• **Work to be completed**
Every line below that holds the string "compare" should be copied.

══ Source data

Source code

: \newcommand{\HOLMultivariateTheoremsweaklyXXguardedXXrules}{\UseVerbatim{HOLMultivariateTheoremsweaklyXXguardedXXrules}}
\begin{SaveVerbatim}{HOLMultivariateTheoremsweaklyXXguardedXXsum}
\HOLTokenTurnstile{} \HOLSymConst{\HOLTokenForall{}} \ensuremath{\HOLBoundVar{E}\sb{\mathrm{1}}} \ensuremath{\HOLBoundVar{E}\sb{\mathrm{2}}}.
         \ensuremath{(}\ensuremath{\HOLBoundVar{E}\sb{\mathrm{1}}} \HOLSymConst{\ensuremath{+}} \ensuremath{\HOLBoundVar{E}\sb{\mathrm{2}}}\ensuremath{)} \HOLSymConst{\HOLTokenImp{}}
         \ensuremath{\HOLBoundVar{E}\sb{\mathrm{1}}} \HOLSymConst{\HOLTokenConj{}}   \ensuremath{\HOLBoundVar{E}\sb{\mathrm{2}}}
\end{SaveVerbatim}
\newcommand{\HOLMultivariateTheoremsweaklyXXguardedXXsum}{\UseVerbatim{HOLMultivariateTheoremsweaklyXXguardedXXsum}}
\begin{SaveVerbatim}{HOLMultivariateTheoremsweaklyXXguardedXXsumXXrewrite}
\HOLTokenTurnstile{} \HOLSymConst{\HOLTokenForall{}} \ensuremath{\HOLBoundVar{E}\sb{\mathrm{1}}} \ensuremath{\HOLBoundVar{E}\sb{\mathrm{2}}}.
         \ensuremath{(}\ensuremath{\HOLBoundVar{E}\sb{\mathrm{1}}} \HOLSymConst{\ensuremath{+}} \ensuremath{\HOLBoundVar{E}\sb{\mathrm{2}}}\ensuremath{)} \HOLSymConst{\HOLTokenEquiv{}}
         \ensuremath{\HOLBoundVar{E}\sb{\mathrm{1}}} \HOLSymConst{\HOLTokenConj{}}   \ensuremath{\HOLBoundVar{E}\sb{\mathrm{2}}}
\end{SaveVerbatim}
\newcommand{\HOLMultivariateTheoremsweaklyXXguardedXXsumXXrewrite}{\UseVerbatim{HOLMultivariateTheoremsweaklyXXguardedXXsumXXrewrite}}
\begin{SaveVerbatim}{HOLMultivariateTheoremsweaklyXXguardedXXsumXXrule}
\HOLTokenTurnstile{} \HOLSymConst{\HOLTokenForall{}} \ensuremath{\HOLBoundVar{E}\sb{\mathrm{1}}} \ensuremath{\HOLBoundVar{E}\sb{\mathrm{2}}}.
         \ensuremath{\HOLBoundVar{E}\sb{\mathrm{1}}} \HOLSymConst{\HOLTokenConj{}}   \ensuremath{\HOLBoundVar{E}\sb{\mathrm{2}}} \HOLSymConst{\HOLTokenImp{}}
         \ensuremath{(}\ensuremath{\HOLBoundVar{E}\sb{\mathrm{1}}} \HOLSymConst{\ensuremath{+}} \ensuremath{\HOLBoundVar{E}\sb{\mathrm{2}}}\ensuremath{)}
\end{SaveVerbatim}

════
══ Source data

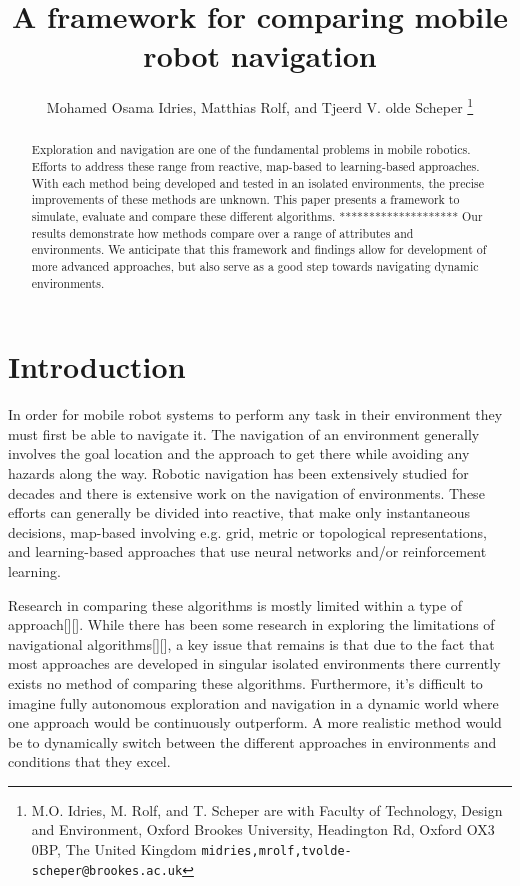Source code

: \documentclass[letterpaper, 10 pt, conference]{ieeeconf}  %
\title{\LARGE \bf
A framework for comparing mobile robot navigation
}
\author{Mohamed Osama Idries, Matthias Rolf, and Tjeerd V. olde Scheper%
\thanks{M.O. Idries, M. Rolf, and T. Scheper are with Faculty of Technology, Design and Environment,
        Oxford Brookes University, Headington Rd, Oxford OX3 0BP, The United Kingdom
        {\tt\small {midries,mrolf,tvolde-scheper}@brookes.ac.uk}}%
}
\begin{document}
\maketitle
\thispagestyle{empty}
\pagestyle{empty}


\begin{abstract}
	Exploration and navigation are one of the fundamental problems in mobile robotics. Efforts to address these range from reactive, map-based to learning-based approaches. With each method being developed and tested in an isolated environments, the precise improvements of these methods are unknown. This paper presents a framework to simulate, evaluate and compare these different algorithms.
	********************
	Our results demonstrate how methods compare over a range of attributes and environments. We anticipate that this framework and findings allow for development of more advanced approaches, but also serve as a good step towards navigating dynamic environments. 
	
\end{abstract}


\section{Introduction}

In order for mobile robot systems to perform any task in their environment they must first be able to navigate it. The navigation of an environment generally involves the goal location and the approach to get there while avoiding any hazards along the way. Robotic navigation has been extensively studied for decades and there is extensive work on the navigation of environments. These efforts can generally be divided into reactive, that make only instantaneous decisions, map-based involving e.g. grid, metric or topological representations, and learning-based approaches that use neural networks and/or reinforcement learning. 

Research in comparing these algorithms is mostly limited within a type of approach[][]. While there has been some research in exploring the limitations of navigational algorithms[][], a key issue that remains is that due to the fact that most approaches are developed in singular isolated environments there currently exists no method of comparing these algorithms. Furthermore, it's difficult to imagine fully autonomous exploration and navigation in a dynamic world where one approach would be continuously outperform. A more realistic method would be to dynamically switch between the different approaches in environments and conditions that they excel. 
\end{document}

════

• **Task answer**
	Exploration and navigation are one of the fundamental problems in mobile robotics. Efforts to address these range from reactive, map-based to learning-based approaches. With each method being developed and tested in an isolated environments, the precise improvements of these methods are unknown. This paper presents a framework to simulate, evaluate and compare these different algorithms.
	Our results demonstrate how methods compare over a range of attributes and environments. We anticipate that this framework and findings allow for development of more advanced approaches, but also serve as a good step towards navigating dynamic environments. 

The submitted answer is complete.